PROBLEM TO WORK ON: Filter this data down to the lines that hold "Algorithmus", and copy them.

===== LISTED RECORDS =====

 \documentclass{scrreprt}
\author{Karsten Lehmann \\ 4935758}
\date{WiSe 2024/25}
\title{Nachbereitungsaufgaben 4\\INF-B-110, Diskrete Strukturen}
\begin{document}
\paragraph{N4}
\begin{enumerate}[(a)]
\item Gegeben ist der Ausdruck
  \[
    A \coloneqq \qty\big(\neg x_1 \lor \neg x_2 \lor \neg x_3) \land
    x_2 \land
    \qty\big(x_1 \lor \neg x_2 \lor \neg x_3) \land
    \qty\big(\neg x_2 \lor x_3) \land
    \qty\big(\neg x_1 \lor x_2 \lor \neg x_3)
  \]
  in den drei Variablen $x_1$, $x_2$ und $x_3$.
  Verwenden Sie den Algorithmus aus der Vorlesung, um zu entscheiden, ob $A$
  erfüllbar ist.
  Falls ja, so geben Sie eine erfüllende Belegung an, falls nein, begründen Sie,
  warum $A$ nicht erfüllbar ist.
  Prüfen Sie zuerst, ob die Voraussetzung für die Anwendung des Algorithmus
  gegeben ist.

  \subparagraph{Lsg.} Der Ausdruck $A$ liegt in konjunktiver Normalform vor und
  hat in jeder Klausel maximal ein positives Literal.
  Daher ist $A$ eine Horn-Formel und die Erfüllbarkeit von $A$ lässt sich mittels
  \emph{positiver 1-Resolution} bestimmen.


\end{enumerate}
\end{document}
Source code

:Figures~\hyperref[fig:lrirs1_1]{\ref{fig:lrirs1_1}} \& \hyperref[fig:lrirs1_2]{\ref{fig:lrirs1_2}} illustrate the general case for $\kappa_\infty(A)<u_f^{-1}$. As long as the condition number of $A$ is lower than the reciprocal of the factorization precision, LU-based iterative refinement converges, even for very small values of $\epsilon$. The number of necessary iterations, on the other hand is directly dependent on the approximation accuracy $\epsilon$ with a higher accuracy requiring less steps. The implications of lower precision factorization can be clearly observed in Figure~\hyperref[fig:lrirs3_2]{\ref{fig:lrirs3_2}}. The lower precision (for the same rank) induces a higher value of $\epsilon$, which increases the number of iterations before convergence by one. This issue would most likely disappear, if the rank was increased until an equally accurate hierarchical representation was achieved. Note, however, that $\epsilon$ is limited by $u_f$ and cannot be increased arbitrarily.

=====

RESPONSE BOX:
  Verwenden Sie den Algorithmus aus der Vorlesung, um zu entscheiden, ob $A$
  Prüfen Sie zuerst, ob die Voraussetzung für die Anwendung des Algorithmus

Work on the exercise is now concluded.